Hello there!
I'm a Ph.D. student in computer engineering with the Commonwealth Cyber Initiative (CCI) at Virginia Tech, the US, (and formerly a student/graduate research assistant with CONNECT at Trinity College Dublin, Ireland) working under the supervision of Prof. Luiz DaSilva and Prof. Jacek Kibilda. I received a bachelor's degree in telecommunications engineering from the Universidade Federal de São João del-Rei, Brazil, was a visiting student at the University of Adelaide, Australia, and hold a master's degree in computer science from the Universidade Federal de Minas Gerais, Brazil.
Professionally, I've worked as a technical support engineer (tiers 1-3) as well as a graduate researcher and teaching assistant. Some outstanding technical skills: Python, Linux, Bash scripting, computer networks, and software-defined radio (USRP, Gnu radio); a touch of machine/reinforcement learning and data science. My current research interests include achieving ultra-reliable communication in mobile networks (dimensioning and allocation of resources).

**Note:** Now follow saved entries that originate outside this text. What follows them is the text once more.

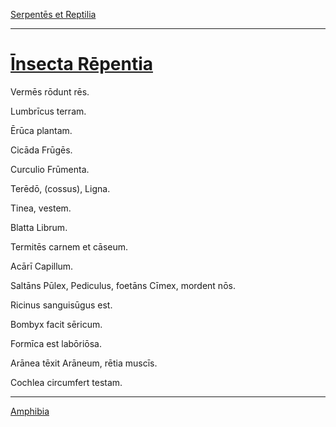 [Serpentēs et Reptilia](031-serpentes-et-reptillia)

---

# [Īnsecta Rēpentia](https://www.archive.org/stream/cu31924032499455#page/n77/mode/1up)

Vermēs rōdunt rēs.

Lumbrīcus terram.

Ērūca plantam.

Cicāda Frūgēs.

Curculio Frūmenta.

Terēdō, (cossus), Ligna.

Tinea, vestem.

Blatta Librum.

Termitēs carnem et cāseum.

Acārī Capillum.

Saltāns Pūlex, Pediculus, foetāns Cīmex, mordent nōs.

Ricinus sanguisūgus est.

Bombyx facit sēricum.

Formīca est labōriōsa.

Arānea tēxit Arāneum, rētia muscīs.

Cochlea circumfert testam.

---

[Amphibia](./033-amphibia.md)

Contact: gomesa[at]vt.edu. Portuguese and English work fine; Spanish is welcome but may take longer.
Latest news
November 8, 2022. Have you ever wondered what it takes to achieve ultra-reliable communication in mobile networks? Welcome to the club! :) In our recently accepted paper "Dimensioning spectrum to support ultra-reliable low-latency communication" we study how much spectrum and base stations an operator needs to acquire to support the multi-nine reliability requirements of ultra-reliable communication (e.g., 99.999%). This is key to guiding future network expansion initiatives as well as ongoing spectrum standardization for ultra-reliable communication. The magnitude of resources can be beyond what is typically available in today's networks. We then consider network sharing as an alternative approach to making resources available without outright deployment of additional infrastructure.